__Your goal__.
Return exactly the lines below, starting with the one that has "3. You should" and going on through the one that has "1. Conversion Rate".

__Dataset entries__.
──────────────────────────────

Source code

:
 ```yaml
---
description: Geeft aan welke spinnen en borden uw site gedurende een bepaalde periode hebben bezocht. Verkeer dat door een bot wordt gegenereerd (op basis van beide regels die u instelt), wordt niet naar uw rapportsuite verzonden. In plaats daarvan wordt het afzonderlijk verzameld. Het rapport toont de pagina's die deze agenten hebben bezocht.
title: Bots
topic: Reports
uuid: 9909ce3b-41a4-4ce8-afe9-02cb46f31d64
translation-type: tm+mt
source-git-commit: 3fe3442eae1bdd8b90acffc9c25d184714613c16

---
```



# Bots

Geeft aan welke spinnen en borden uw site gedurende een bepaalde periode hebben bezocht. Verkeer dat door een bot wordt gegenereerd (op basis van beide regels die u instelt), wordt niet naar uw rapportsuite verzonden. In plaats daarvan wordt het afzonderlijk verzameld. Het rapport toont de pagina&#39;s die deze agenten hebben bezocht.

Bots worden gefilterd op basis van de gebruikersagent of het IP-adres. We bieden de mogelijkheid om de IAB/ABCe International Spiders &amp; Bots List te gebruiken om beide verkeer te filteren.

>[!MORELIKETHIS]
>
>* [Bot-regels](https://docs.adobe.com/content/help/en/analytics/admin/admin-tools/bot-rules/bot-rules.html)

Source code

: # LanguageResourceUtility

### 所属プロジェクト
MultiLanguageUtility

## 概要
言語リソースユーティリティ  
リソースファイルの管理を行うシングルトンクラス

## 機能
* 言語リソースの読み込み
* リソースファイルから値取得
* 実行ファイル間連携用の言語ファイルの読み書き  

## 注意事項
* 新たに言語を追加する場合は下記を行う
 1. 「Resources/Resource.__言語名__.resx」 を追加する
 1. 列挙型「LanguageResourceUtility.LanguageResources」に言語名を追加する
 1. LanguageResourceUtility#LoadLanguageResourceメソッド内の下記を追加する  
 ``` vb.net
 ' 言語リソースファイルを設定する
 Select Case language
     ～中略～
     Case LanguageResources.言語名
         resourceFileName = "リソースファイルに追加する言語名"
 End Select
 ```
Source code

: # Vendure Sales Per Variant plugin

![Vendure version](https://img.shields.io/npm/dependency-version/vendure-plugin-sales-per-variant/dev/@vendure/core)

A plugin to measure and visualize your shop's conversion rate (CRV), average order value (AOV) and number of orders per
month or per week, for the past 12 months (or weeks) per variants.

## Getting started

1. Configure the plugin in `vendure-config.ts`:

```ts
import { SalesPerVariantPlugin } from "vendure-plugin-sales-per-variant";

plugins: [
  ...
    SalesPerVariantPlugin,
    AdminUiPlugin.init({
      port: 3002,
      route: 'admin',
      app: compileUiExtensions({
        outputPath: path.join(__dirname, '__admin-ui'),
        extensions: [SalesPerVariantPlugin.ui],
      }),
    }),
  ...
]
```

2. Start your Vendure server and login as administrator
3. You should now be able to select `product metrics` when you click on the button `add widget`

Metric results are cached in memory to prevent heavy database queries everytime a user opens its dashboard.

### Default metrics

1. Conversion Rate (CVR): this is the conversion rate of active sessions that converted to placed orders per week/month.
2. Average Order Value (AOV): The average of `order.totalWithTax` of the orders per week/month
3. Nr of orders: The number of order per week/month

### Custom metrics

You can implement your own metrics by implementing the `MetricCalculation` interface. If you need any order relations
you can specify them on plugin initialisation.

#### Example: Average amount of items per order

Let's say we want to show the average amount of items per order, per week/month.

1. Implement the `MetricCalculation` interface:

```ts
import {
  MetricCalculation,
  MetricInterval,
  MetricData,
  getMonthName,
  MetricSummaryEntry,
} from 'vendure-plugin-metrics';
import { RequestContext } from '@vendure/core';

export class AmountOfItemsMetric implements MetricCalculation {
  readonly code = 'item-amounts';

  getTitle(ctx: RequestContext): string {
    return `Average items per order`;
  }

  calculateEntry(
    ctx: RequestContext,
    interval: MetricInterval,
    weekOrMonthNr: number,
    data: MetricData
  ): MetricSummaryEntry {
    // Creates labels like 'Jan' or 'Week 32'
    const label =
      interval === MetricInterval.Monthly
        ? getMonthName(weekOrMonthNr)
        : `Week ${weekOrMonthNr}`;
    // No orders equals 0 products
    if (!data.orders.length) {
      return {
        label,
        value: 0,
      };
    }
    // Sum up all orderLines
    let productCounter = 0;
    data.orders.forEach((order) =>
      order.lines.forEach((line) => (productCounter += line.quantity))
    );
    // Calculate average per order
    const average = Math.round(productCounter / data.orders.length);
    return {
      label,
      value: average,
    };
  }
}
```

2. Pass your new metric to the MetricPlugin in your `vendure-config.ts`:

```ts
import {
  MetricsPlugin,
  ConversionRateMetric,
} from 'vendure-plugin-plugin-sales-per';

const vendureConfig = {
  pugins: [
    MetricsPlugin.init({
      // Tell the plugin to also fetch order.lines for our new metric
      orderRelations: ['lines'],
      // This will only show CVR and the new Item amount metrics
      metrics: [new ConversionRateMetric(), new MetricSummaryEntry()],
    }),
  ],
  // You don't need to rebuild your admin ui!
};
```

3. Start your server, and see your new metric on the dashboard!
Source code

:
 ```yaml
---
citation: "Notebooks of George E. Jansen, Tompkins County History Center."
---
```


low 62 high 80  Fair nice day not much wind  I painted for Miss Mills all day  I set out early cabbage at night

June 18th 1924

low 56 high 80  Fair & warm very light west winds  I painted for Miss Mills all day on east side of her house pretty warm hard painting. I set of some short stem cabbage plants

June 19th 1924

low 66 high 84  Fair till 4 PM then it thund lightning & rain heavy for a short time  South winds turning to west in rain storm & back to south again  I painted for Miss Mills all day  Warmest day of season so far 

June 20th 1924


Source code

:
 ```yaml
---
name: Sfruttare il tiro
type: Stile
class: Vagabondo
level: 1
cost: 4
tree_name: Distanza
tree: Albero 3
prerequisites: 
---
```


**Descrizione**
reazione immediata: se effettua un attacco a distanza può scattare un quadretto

──────────────────────────────

__Task answer__.
3. You should now be able to select `product metrics` when you click on the button `add widget`

Metric results are cached in memory to prevent heavy database queries everytime a user opens its dashboard.

### Default metrics

1. Conversion Rate (CVR): this is the conversion rate of active sessions that converted to placed orders per week/month.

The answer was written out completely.